The district had only the town of Saganoseki until December 31, 2004. But on January 1, 2005, Saganoseki, along with the town of Notsuharu (from Ōita District), was merged into the expanded city of Ōita, and Kita-Amabe District was dissolved as a result of this merger.

==Municipal Timeline==
- July 22, 1878 - Kita-Amabe District was founded after Amabe District broke off into Kita-Amabe and Minami-Amabe Districts.
- April 1, 1889 - Prior to the town and village status activated, Kita-Amabe District founded the town of Usuki and Saganoseki, as well as 25 villages.
- October 28, 1892:
  - The village of Saga (佐加村) renamed to the village of Saga (佐賀村).
  - The village of Hotojima broke off from the village of Shihoto.
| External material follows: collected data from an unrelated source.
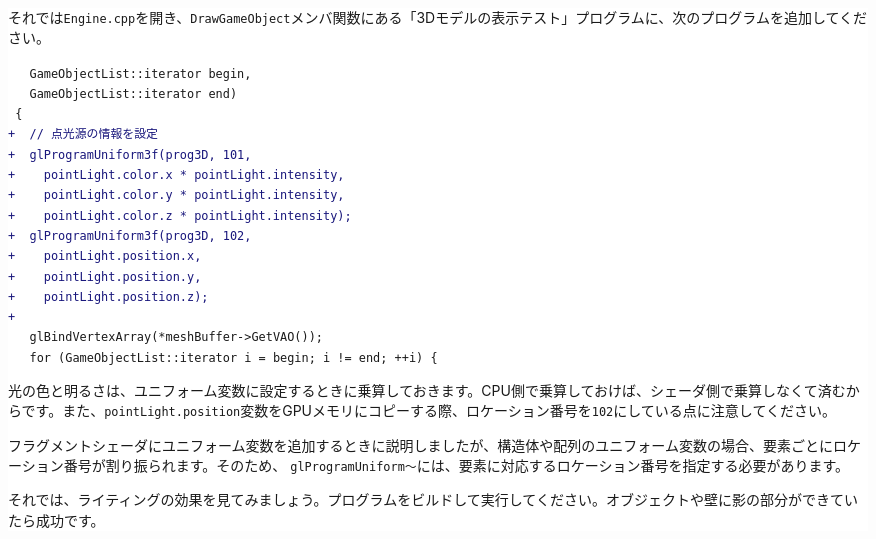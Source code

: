 それでは`Engine.cpp`を開き、`DrawGameObject`メンバ関数にある「3Dモデルの表示テスト」プログラムに、次のプログラムを追加してください。

```diff
   GameObjectList::iterator begin,
   GameObjectList::iterator end)
 {
+  // 点光源の情報を設定
+  glProgramUniform3f(prog3D, 101,
+    pointLight.color.x * pointLight.intensity,
+    pointLight.color.y * pointLight.intensity,
+    pointLight.color.z * pointLight.intensity);
+  glProgramUniform3f(prog3D, 102,
+    pointLight.position.x,
+    pointLight.position.y,
+    pointLight.position.z);
+
   glBindVertexArray(*meshBuffer->GetVAO());
   for (GameObjectList::iterator i = begin; i != end; ++i) {
```

光の色と明るさは、ユニフォーム変数に設定するときに乗算しておきます。CPU側で乗算しておけば、シェーダ側で乗算しなくて済むからです。また、`pointLight.position`変数をGPUメモリにコピーする際、ロケーション番号を`102`にしている点に注意してください。

フラグメントシェーダにユニフォーム変数を追加するときに説明しましたが、構造体や配列のユニフォーム変数の場合、要素ごとにロケーション番号が割り振られます。そのため、
`glProgramUniform～`には、要素に対応するロケーション番号を指定する必要があります。

それでは、ライティングの効果を見てみましょう。プログラムをビルドして実行してください。オブジェクトや壁に影の部分ができていたら成功です。

<p align="center">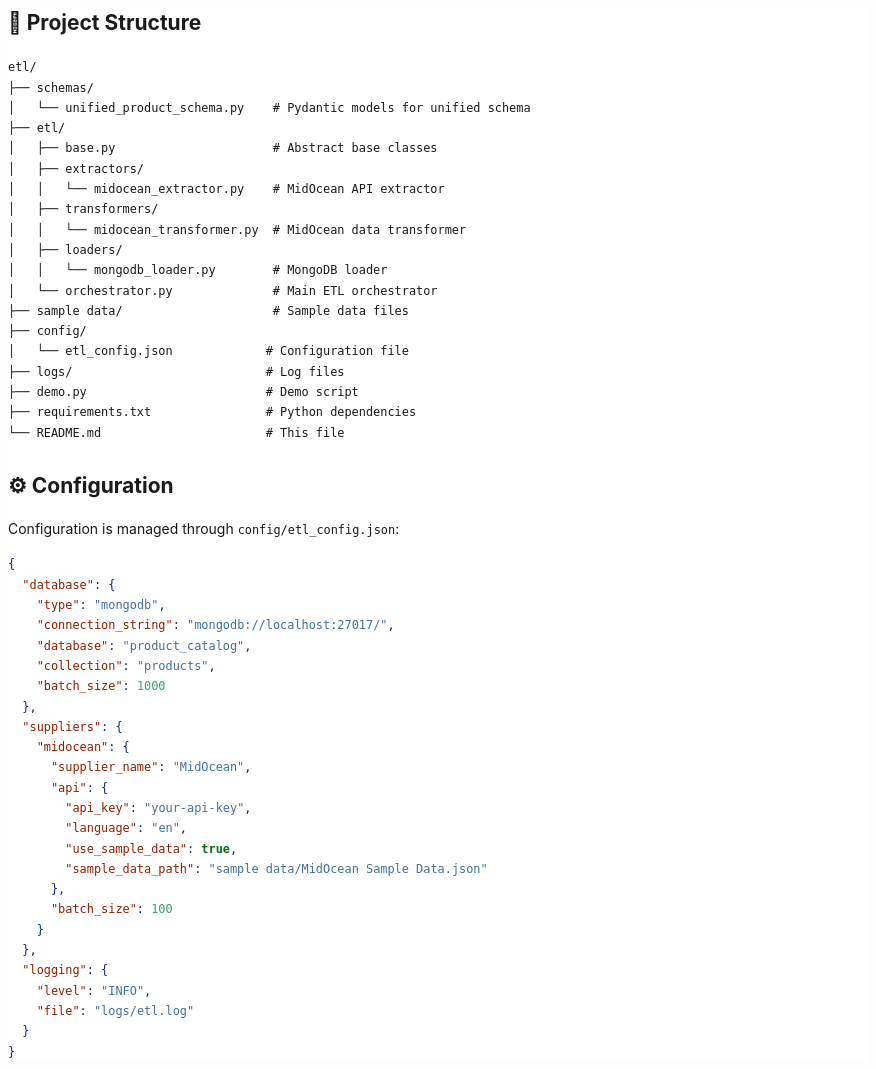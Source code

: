 ## 📁 Project Structure

```
etl/
├── schemas/
│   └── unified_product_schema.py    # Pydantic models for unified schema
├── etl/
│   ├── base.py                      # Abstract base classes
│   ├── extractors/
│   │   └── midocean_extractor.py    # MidOcean API extractor
│   ├── transformers/
│   │   └── midocean_transformer.py  # MidOcean data transformer
│   ├── loaders/
│   │   └── mongodb_loader.py        # MongoDB loader
│   └── orchestrator.py              # Main ETL orchestrator
├── sample data/                     # Sample data files
├── config/
│   └── etl_config.json             # Configuration file
├── logs/                           # Log files
├── demo.py                         # Demo script
├── requirements.txt                # Python dependencies
└── README.md                       # This file
```

## ⚙️ Configuration

Configuration is managed through `config/etl_config.json`:

```json
{
  "database": {
    "type": "mongodb",
    "connection_string": "mongodb://localhost:27017/",
    "database": "product_catalog",
    "collection": "products",
    "batch_size": 1000
  },
  "suppliers": {
    "midocean": {
      "supplier_name": "MidOcean",
      "api": {
        "api_key": "your-api-key",
        "language": "en",
        "use_sample_data": true,
        "sample_data_path": "sample data/MidOcean Sample Data.json"
      },
      "batch_size": 100
    }
  },
  "logging": {
    "level": "INFO",
    "file": "logs/etl.log"
  }
}
```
Shihoto was later renamed to Youra.
- June 1, 1907 - The villages of Higashi-Ōzai and Nishi-Ōzai were merged to create the village of Ōzai.
- July 1, 1907:
  - The village of Saga and Ichi were merged to create the village of Sagaichi.
  - The villages of Kōmeki and Ōjūki were merged to create the village of Kanzaki.
  - The village of Naka-Usuki and Kami-Minamitsuru were merged to create the village of Minamitsuru.
  - The town of Usuki, and the villages of Ichihama, Shimo-minamitsuru and Kamiura were merged to create the town of Usuki.
- January 1, 1920 - The village of Sagaichi was elevated to town status and renamed as the town of Sakanoichi.
- January 1, 1921 - The village of Tsukumi was elevated to town status and renamed as the town of (津組村->津久見町).
- April 1, 1928 - The village of Aoe was elevated to town status.
- April 1, 1933 - The towns of Tsukumi and Aoe, and the village of Shitaura were merged to create the town of Tsukumi.
- November 3, 1941 - The town of Sakanoichi, and the villages of Kozai and Nyū were merged to create the town of Sakanoichi.
- January 1, 1950 - The village of Kawazoe was sent to Ōita District.
- April 1, 1950 - The town of Usuki, and the village of Amabe were merged to create the city of Usuki.
- April 1, 1951 - The town of Tsukumi, and the villages of Hijiro, Youra and Hotojima were merged to create the city of Tsukumi.
- March 31, 1954 - The villages of Sashiu, Shitanoe, Shimo-kitatsuru, Kami-kitatsuru and Minamitsuru were absorbed into the city of Usuki.
- January 1, 1955 - The town of Saganoseki, and the villages of Kanzaki and Isshakuya were merged to create the town of Saganoseki.
- March 10, 1963 - The town of Sakanoichi, and the village of Ōzai were merged with the town of Oita and Dainan (both from Ōita District) and the cities of Ōita and Tsurusaki to create the city of Ōita.
- January 1, 2005 - The town of Saganoseki was merged into the expanded city of Ōita. Kita-Amabe District was dissolved as a result of this merger.